**Task details:** Within the records below, reproduce without change the lines from the line that has "В проекте реализованы" through the line that has "- линтер (ESLint).", and only those.

**Record set:**

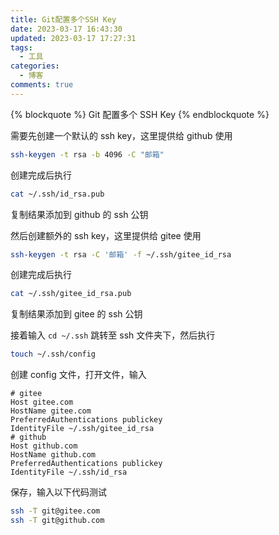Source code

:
 ```yaml
---
title: Git配置多个SSH Key
date: 2023-03-17 16:43:30
updated: 2023-03-17 17:27:31
tags:
  - 工具
categories:
  - 博客
comments: true
---
```


{% blockquote %}
Git 配置多个 SSH Key
{% endblockquote %}

<!-- more -->

需要先创建一个默认的 ssh key，这里提供给 github 使用

```bash
ssh-keygen -t rsa -b 4096 -C "邮箱"
```

创建完成后执行

```bash
cat ~/.ssh/id_rsa.pub
```

复制结果添加到 github 的 ssh 公钥

然后创建额外的 ssh key，这里提供给 gitee 使用

```bash
ssh-keygen -t rsa -C '邮箱' -f ~/.ssh/gitee_id_rsa
```

创建完成后执行

```bash
cat ~/.ssh/gitee_id_rsa.pub
```

复制结果添加到 gitee 的 ssh 公钥

接着输入 `cd ~/.ssh` 跳转至 ssh 文件夹下，然后执行

```bash
touch ~/.ssh/config
```

创建 config 文件，打开文件，输入

```
# gitee
Host gitee.com
HostName gitee.com
PreferredAuthentications publickey
IdentityFile ~/.ssh/gitee_id_rsa
# github
Host github.com
HostName github.com
PreferredAuthentications publickey
IdentityFile ~/.ssh/id_rsa
```

保存，输入以下代码测试

```bash
ssh -T git@gitee.com
ssh -T git@github.com
```
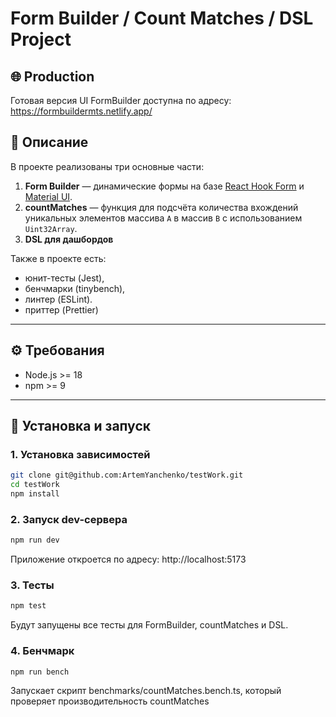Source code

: # Form Builder / Count Matches / DSL Project

## 🌐 Production

Готовая версия UI FormBuilder доступна по адресу: https://formbuildermts.netlify.app/

## 📌 Описание

В проекте реализованы три основные части:

1. **Form Builder** — динамические формы на базе [React Hook Form](https://react-hook-form.com/) и [Material UI](https://mui.com/).
2. **countMatches** — функция для подсчёта количества вхождений уникальных элементов массива `A` в массив `B` с использованием `Uint32Array`.
3. **DSL для дашбордов**

Также в проекте есть:
- юнит-тесты (Jest),
- бенчмарки (tinybench),
- линтер (ESLint).
- приттер (Prettier)

---


## ⚙️ Требования

- Node.js >= 18
- npm >= 9

---

## 🚀 Установка и запуск


### 1. Установка зависимостей
```bash
git clone git@github.com:ArtemYanchenko/testWork.git
cd testWork
npm install
```

### 2. Запуск dev-сервера
```bash
npm run dev
```
Приложение откроется по адресу: http://localhost:5173

### 3. Тесты
```bash
npm test
```
Будут запущены все тесты для FormBuilder, countMatches и DSL.

### 4. Бенчмарк 
```bash
npm run bench
```
Запускает скрипт benchmarks/countMatches.bench.ts, который проверяет производительность countMatches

**Answer to this exercise:**
В проекте реализованы три основные части:

1. **Form Builder** — динамические формы на базе [React Hook Form](https://react-hook-form.com/) и [Material UI](https://mui.com/).
2. **countMatches** — функция для подсчёта количества вхождений уникальных элементов массива `A` в массив `B` с использованием `Uint32Array`.
3. **DSL для дашбордов**

Также в проекте есть:
- юнит-тесты (Jest),
- бенчмарки (tinybench),
- линтер (ESLint).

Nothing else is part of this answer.